How to use Artificial Intelligence & Data Science to improve safety on motorways?
Road safety is the main problem of motorway operators. In 2013, 1,25 millions of persons died on highways in the world (Global Health Observatory (GHO), 2013). Another sobering figure is the life expectancy of a pedestrian on motorways: less than 20 minutes in France. It is a matter of life or death that patrollers reach the scene of an incident as fast as possible whenever it happens. Highway operators are collecting more and more data with connected cars, sensors and machine-to-machine communication. So, how to use these tremendous amounts of data and new technologies to improve road safety? Qucit built RoadPredict: a dedicated tool for operators relying on machine learning that predicts when and where incidents will happen to optimize their patrols and save lives!

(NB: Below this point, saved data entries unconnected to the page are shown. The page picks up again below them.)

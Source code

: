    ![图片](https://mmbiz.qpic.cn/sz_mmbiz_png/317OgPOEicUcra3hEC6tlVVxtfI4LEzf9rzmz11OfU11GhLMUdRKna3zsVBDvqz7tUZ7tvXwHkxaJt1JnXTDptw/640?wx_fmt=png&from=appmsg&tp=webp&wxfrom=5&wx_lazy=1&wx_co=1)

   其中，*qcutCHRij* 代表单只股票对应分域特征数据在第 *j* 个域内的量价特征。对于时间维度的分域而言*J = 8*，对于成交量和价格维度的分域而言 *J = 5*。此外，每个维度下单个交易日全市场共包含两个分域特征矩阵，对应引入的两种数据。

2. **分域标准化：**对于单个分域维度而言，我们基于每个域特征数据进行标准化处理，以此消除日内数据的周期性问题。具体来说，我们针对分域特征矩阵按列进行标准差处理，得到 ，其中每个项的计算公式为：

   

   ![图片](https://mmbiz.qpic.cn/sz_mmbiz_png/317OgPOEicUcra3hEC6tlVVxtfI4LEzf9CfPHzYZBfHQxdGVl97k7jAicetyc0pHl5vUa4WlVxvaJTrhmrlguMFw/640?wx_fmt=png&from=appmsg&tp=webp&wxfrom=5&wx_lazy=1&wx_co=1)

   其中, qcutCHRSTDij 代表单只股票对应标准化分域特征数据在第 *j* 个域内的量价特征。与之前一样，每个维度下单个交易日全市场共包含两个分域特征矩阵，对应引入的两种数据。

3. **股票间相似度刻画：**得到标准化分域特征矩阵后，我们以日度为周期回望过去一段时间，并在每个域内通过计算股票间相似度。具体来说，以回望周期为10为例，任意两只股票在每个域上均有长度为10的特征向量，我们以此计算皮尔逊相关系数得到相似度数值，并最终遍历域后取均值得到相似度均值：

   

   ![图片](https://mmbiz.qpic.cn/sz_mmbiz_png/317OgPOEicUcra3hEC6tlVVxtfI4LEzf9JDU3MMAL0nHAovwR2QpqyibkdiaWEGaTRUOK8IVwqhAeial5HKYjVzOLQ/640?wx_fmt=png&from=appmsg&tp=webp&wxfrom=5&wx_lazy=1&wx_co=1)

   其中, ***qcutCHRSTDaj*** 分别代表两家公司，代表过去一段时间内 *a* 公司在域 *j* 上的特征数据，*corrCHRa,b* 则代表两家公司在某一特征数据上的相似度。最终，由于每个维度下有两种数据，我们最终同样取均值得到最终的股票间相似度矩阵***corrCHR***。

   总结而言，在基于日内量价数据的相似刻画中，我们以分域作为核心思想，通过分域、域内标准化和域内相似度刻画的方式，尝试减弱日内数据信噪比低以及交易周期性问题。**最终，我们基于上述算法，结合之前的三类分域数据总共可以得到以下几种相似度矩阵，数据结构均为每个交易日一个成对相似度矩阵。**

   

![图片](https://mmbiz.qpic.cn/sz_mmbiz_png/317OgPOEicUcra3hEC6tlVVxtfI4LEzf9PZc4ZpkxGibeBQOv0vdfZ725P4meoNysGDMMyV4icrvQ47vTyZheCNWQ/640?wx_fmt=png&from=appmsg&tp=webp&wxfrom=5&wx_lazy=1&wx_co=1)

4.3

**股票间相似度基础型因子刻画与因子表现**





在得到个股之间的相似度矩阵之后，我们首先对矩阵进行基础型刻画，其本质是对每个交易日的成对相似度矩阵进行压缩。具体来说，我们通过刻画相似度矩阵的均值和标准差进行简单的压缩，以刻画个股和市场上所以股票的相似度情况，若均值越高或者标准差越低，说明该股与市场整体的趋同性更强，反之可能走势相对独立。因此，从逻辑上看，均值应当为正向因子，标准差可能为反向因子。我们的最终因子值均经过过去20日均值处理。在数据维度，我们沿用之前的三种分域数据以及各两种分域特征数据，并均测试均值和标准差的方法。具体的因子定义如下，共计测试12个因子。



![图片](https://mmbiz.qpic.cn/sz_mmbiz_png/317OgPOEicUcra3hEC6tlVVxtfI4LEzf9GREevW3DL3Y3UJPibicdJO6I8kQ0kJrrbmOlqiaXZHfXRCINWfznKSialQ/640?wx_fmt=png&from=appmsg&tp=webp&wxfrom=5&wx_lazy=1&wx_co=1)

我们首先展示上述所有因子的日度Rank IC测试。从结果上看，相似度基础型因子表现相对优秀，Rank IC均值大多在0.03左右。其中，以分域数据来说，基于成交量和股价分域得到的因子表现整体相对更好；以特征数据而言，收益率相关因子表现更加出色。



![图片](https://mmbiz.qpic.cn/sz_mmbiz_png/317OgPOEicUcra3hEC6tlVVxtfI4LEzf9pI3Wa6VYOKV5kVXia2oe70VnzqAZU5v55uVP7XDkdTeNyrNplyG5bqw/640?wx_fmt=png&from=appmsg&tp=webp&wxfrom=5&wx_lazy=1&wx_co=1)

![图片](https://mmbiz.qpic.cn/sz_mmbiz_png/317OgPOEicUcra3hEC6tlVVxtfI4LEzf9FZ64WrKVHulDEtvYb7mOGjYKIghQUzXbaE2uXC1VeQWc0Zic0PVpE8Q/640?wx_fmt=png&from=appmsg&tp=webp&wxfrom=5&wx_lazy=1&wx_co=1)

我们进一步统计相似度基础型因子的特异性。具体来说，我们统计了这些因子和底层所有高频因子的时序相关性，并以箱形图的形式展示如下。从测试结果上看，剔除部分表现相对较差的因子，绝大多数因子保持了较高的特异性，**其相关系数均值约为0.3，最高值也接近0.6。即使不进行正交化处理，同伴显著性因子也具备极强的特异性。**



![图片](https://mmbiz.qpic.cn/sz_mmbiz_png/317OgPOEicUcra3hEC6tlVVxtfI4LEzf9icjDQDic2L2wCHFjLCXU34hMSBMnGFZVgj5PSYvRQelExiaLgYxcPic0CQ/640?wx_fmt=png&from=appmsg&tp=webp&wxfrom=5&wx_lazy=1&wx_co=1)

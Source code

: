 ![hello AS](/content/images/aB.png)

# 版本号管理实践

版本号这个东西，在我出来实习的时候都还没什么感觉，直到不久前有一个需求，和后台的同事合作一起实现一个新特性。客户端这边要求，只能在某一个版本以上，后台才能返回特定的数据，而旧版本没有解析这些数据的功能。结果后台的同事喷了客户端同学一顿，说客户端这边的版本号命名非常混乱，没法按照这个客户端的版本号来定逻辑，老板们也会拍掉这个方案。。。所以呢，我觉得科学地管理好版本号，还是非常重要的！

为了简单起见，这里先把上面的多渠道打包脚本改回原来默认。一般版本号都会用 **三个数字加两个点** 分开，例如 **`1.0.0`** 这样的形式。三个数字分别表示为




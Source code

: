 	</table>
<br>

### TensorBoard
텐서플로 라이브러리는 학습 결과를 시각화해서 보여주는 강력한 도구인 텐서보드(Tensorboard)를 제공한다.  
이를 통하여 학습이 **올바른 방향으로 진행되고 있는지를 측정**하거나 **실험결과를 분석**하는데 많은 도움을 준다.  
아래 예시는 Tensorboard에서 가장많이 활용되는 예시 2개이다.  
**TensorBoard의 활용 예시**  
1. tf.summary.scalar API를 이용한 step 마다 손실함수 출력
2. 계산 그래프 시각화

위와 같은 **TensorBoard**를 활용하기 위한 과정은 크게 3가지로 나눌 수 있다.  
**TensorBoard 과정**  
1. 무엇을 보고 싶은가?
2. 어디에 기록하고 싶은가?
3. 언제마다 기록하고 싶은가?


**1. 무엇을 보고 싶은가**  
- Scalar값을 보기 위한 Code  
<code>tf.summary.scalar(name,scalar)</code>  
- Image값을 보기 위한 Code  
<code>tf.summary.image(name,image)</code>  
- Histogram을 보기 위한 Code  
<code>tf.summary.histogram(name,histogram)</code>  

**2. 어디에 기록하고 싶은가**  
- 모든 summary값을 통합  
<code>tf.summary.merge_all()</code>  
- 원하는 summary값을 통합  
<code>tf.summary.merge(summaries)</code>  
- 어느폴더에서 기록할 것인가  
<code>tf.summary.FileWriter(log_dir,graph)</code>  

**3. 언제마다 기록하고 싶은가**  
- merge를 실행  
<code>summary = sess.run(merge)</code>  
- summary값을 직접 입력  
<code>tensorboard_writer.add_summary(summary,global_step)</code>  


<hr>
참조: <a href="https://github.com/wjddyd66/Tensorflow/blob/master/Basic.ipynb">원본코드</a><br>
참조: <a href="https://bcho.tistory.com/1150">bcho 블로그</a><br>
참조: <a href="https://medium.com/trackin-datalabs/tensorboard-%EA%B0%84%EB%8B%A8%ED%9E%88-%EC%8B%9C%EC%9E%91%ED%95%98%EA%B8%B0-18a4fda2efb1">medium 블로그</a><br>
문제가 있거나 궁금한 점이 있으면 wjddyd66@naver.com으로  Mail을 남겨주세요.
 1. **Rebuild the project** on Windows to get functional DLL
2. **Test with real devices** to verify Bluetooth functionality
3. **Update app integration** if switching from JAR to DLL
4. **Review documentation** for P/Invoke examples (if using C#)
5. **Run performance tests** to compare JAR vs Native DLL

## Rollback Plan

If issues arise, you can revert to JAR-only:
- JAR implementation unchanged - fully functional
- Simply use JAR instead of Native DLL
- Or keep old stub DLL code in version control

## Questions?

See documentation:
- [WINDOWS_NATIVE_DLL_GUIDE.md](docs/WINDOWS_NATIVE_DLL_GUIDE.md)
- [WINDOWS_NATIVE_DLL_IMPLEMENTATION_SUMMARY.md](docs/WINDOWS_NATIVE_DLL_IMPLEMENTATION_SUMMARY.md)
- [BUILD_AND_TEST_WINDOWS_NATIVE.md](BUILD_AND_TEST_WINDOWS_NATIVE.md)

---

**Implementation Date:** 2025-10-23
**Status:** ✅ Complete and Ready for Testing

How doest it work? Firstly, this technology combines all contextual data available and digitizes a road:
- Static data: surfacing, location of the roads
- Dynamic data: calendar, events, weather forecast
- Sensor data: connected cars, traffic
- Calibration data: historical data of incidents (accident, animals, breakdowns, wrong ways…)
No need for a tremendous amount of historical data to get highly reliable predictions. Then, RoadPredict automatically cleans the collected data to train machine learning models that predict where and when the probability to get an incident is the highest. A real data-driven digital tool to help road operators and safety patrols anticipate the incidents to be ready & reach the incident scene faster.
With 11,100 kilometres of expressways in 2014 (NationMaster, 2015) and an average traffic of 57,031 vehicles per day ((ASFA (Autoroutes & Ouvrages Concédés), 2017), France is ranked 7 th in terms of road network in the world. France has improved its road safety for the past years: the number of physical accident decreased by 16% between 2010 and 2015 (Observatoire national Interministériel de la sécurité routière, 2016)). However, in 2016, there were 450,000 interventions, 56,109 physical accidents ((Observatoire national Interministériel de la sécurité routière, 2016) and 100 patrollers ((Le site de la sécurité du personnel autoroutier, 2016) struck during an intervention. Roads are highly related to the French history. Since 1955 and the end of the World War II, the government have introduced a reform on highways to make them private. The breakthrough took place in 2000 when the government conceded 9,137 kilometres of motorways to private companies. One of them is ATLANDES: a private consortium of 6 companies operating the A63. This 206-kilometre stretch of highway is located in the South-West of France, between Bordeaux and Bayonne. The motorway operator is Egis Exploitation Aquitaine (EEA). Like every highway operator, EEA looks for an accident rate as close as possible to 0. To begin with, they wish “to optimize their responsiveness to improve the safety of customers and patrollers” (Lengrand, 2017). They have many available data in relation to their systems, and even more coming up in the future thanks to M2M and IOT. However the question is how to use this available amount of data to predict incidents and improve road safety with their existing tools? Indeed, incidents are rare and very difficult to prevent or predict based on the existing data for a human being. This paper demonstrates the usefulness of a predictive tool to improve road safety. We present the scientific protocol used in RoadPredict. We then explain the different steps involved in the pipeline of creating an accurate predictive model. Finally, we dive deeper into how artificial intelligence helps road operators improve the overall road safety (based on the use case of EEA on the A63).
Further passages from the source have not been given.